(GIVEN DATA Opens)
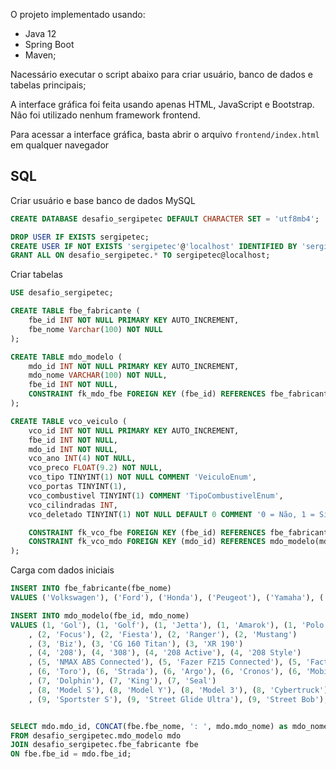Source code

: O projeto implementado usando:
- Java 12 
- Spring Boot
- Maven;

Nacessário executar o script abaixo para criar usuário, banco de dados e tabelas principais;

A interface gráfica foi feita usando apenas HTML, JavaScript e Bootstrap. Não foi utilizado nenhum framework frontend.

Para acessar a interface gráfica, basta abrir o arquivo `frontend/index.html` em qualquer navegador

## SQL
Criar usuário e base banco de dados MySQL
```sql
CREATE DATABASE desafio_sergipetec DEFAULT CHARACTER SET = 'utf8mb4';

DROP USER IF EXISTS sergipetec;
CREATE USER IF NOT EXISTS 'sergipetec'@'localhost' IDENTIFIED BY 'sergipetec';
GRANT ALL ON desafio_sergipetec.* TO sergipetec@localhost;  
```

Criar tabelas
```sql
USE desafio_sergipetec;

CREATE TABLE fbe_fabricante (
	fbe_id INT NOT NULL PRIMARY KEY AUTO_INCREMENT,
	fbe_nome Varchar(100) NOT NULL
);

CREATE TABLE mdo_modelo (
	mdo_id INT NOT NULL PRIMARY KEY AUTO_INCREMENT,
	mdo_nome VARCHAR(100) NOT NULL,
	fbe_id INT NOT NULL,
	CONSTRAINT fk_mdo_fbe FOREIGN KEY (fbe_id) REFERENCES fbe_fabricante (fbe_id)
);

CREATE TABLE vco_veiculo (
	vco_id INT NOT NULL PRIMARY KEY AUTO_INCREMENT,
	fbe_id INT NOT NULL,
	mdo_id INT NOT NULL,
	vco_ano INT(4) NOT NULL,
	vco_preco FLOAT(9.2) NOT NULL,
	vco_tipo TINYINT(1) NOT NULL COMMENT 'VeiculoEnum',
	vco_portas TINYINT(1), 
	vco_combustivel TINYINT(1) COMMENT 'TipoCombustivelEnum',
	vco_cilindradas INT,
	vco_deletado TINYINT(1) NOT NULL DEFAULT 0 COMMENT '0 = Não, 1 = Sim',

	CONSTRAINT fk_vco_fbe FOREIGN KEY (fbe_id) REFERENCES fbe_fabricante(fbe_id),
	CONSTRAINT fk_vco_mdo FOREIGN KEY (mdo_id) REFERENCES mdo_modelo(mdo_id)
);

```
Carga com dados iniciais
```sql
INSERT INTO fbe_fabricante(fbe_nome)
VALUES ('Volkswagen'), ('Ford'), ('Honda'), ('Peugeot'), ('Yamaha'), ('Fiat'), ('BYD'), ('Tesla'), ('Harley-Davidson');

INSERT INTO mdo_modelo(fbe_id, mdo_nome)
VALUES (1, 'Gol'), (1, 'Golf'), (1, 'Jetta'), (1, 'Amarok'), (1, 'Polo')
	, (2, 'Focus'), (2, 'Fiesta'), (2, 'Ranger'), (2, 'Mustang')
	, (3, 'Biz'), (3, 'CG 160 Titan'), (3, 'XR 190')
	, (4, '208'), (4, '308'), (4, '208 Active'), (4, '208 Style')
	, (5, 'NMAX ABS Connected'), (5, 'Fazer FZ15 Connected'), (5, 'Factor'), (5, 'Crosser Z ABS')
	, (6, 'Toro'), (6, 'Strada'), (6, 'Argo'), (6, 'Cronos'), (6, 'Mobi')
	, (7, 'Dolphin'), (7, 'King'), (7, 'Seal')
	, (8, 'Model S'), (8, 'Model Y'), (8, 'Model 3'), (8, 'Cybertruck')
	, (9, 'Sportster S'), (9, 'Street Glide Ultra'), (9, 'Street Bob'), (9, 'Low Rider S');


SELECT mdo.mdo_id, CONCAT(fbe.fbe_nome, ': ', mdo.mdo_nome) as mdo_nome
FROM desafio_sergipetec.mdo_modelo mdo
JOIN desafio_sergipetec.fbe_fabricante fbe
ON fbe.fbe_id = mdo.fbe_id;
```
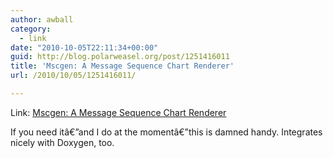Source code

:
 ```yaml
---
author: awball
category:
  - link
date: "2010-10-05T22:11:34+00:00"
guid: http://blog.polarweasel.org/post/1251416011
title: 'Mscgen: A Message Sequence Chart Renderer'
url: /2010/10/05/1251416011/

---
```

Link: [Mscgen: A Message Sequence Chart Renderer](http://www.mcternan.me.uk/mscgen/)

If you need itâ€”and I do at the momentâ€”this is damned handy. Integrates nicely with Doxygen, too.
(GIVEN DATA Closes)
## ASSIGNMENT:
Whenever a line above contains "USER", copy that line.

## RESULT OF THE TASK:
DROP USER IF EXISTS sergipetec;
CREATE USER IF NOT EXISTS 'sergipetec'@'localhost' IDENTIFIED BY 'sergipetec';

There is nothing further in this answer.